▸ **TASK OBJECTIVE**
In the listing that follows, copy out each line that includes the word "hubieran".

** GIVEN DATA follows **

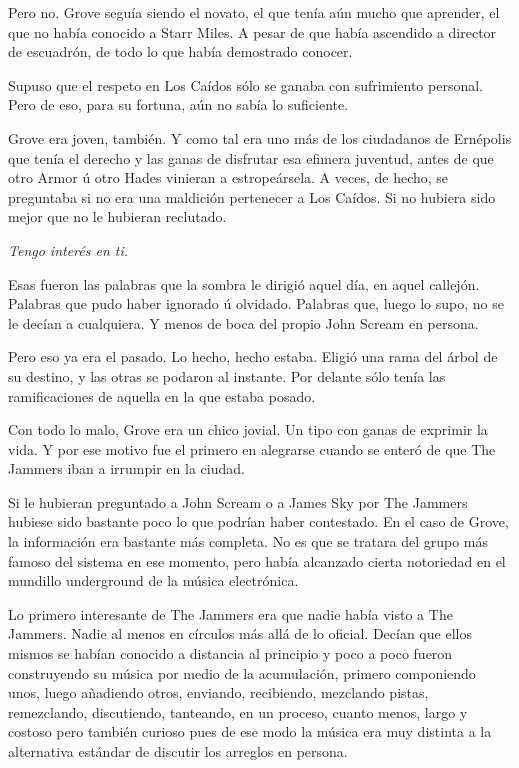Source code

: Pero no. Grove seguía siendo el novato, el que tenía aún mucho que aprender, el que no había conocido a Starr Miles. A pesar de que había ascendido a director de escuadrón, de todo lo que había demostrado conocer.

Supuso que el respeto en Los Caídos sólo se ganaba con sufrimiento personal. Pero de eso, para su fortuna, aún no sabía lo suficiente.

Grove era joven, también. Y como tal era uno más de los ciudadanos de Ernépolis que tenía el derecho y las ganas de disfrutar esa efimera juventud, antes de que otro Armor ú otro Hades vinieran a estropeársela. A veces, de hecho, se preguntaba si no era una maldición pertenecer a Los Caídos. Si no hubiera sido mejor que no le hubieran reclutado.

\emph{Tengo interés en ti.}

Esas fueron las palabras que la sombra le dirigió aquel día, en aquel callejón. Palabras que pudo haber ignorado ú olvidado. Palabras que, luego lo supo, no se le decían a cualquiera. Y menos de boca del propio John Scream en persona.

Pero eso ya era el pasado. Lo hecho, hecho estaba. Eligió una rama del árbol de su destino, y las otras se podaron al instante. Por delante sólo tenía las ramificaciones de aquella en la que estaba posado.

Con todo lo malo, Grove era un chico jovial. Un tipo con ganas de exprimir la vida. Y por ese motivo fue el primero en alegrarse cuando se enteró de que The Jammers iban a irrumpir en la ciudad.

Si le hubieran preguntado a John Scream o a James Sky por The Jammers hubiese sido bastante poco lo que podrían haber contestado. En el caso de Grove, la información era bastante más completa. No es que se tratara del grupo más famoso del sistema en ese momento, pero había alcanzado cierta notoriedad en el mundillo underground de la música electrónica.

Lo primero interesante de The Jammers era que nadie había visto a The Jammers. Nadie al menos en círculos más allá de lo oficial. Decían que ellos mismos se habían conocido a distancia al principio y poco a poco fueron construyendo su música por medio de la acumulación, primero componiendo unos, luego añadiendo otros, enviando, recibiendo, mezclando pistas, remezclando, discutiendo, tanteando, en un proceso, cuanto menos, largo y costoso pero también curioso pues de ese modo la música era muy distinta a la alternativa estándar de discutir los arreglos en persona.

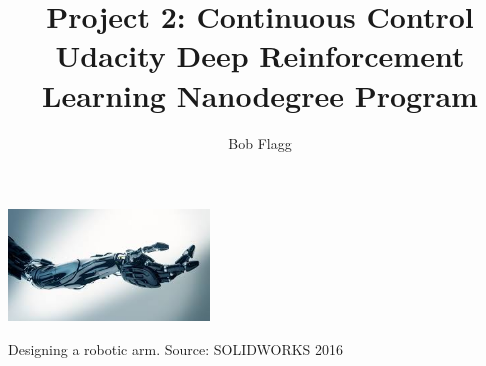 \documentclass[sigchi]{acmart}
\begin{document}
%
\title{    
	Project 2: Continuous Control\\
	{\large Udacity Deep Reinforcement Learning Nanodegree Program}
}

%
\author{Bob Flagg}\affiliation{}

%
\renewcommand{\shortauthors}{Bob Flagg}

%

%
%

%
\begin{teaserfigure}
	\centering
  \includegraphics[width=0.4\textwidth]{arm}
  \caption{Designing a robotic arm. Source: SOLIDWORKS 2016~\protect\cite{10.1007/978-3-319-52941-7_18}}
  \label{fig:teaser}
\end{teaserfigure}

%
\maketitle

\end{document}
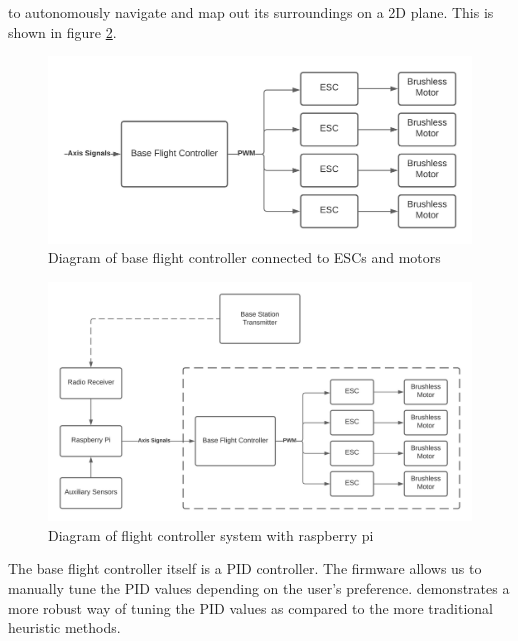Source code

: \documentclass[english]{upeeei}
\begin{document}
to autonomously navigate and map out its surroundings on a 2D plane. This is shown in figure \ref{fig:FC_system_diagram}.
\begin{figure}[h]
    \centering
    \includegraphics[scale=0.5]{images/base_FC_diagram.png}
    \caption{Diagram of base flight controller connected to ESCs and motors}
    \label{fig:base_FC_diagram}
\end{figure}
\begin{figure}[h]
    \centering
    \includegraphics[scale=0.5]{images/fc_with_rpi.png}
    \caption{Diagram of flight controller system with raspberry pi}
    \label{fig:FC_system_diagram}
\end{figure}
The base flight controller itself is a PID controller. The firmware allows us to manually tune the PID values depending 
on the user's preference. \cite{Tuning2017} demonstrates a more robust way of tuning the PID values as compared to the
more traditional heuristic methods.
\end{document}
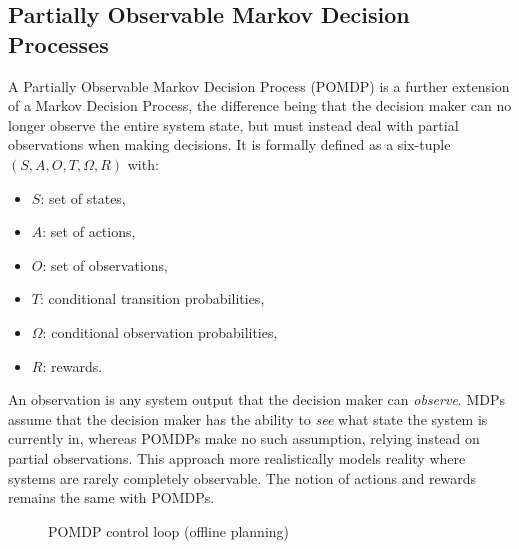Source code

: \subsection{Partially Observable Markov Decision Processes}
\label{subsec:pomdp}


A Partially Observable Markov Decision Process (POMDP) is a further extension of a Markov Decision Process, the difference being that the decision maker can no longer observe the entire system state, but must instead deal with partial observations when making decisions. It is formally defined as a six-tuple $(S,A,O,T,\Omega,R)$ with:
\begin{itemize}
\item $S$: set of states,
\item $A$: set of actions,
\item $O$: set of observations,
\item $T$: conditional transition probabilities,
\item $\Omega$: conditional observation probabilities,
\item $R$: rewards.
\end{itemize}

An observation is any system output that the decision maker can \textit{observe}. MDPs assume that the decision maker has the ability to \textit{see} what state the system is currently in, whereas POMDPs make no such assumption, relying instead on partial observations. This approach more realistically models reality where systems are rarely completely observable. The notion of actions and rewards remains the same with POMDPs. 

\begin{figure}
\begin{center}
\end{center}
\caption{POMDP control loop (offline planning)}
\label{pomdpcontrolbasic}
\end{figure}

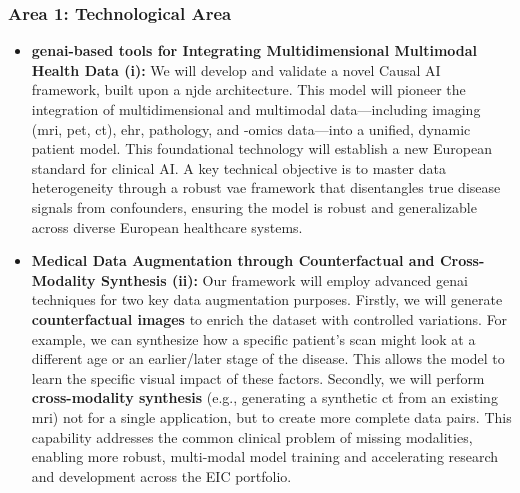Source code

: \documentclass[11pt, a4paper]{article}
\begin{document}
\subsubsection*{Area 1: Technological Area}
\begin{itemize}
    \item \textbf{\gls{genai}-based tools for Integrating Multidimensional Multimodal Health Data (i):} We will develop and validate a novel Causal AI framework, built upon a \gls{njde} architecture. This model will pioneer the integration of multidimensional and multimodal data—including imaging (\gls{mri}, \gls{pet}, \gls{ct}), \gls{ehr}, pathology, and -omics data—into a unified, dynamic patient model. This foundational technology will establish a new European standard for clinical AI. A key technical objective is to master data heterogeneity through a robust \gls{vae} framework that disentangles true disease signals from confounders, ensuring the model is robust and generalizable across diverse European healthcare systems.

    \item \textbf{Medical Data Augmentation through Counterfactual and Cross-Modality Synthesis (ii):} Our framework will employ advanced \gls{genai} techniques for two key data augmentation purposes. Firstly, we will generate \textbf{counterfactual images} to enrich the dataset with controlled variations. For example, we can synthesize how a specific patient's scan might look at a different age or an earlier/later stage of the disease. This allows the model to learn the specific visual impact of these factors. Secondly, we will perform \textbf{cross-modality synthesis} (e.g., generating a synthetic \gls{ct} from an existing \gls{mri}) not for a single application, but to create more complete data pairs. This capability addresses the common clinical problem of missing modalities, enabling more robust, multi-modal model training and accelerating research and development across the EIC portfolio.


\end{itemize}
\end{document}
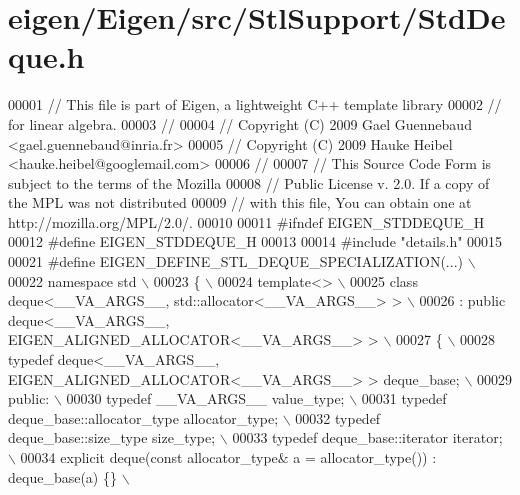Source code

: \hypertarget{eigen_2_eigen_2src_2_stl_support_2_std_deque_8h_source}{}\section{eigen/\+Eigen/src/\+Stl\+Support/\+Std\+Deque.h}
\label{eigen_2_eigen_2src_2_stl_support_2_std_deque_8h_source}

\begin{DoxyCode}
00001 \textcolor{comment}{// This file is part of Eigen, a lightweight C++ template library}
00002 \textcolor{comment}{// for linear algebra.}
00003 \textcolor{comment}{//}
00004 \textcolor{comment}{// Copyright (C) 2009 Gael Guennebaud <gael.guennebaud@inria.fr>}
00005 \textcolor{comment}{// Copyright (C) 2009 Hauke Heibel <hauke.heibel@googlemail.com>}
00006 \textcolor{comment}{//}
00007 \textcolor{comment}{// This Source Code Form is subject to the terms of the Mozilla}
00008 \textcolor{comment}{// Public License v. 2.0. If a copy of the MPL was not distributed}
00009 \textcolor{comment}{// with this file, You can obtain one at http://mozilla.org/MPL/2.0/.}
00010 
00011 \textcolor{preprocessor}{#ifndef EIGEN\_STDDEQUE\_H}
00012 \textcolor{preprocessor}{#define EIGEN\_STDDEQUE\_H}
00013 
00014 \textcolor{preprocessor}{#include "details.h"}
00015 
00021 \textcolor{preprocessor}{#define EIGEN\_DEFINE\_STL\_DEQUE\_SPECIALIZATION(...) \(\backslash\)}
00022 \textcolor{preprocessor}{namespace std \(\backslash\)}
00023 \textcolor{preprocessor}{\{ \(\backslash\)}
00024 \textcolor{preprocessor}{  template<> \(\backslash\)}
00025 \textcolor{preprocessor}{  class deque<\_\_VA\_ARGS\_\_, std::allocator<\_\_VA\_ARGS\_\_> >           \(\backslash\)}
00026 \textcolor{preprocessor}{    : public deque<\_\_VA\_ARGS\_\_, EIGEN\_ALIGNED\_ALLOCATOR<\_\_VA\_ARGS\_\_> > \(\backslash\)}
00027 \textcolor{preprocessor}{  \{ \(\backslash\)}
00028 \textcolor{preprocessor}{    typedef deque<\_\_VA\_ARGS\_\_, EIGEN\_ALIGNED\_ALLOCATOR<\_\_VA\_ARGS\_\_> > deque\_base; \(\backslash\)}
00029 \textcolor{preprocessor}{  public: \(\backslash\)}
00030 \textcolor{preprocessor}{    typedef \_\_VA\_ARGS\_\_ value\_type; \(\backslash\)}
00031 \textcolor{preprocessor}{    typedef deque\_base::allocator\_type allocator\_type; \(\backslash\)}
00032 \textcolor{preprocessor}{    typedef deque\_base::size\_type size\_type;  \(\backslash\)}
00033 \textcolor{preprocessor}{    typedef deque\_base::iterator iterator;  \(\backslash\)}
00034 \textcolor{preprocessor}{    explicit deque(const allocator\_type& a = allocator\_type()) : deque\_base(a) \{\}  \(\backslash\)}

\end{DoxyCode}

** End of GIVEN DATA **

▸ **REPLY TO THE EXERCISE**
Grove era joven, también. Y como tal era uno más de los ciudadanos de Ernépolis que tenía el derecho y las ganas de disfrutar esa efimera juventud, antes de que otro Armor ú otro Hades vinieran a estropeársela. A veces, de hecho, se preguntaba si no era una maldición pertenecer a Los Caídos. Si no hubiera sido mejor que no le hubieran reclutado.
Si le hubieran preguntado a John Scream o a James Sky por The Jammers hubiese sido bastante poco lo que podrían haber contestado. En el caso de Grove, la información era bastante más completa. No es que se tratara del grupo más famoso del sistema en ese momento, pero había alcanzado cierta notoriedad en el mundillo underground de la música electrónica.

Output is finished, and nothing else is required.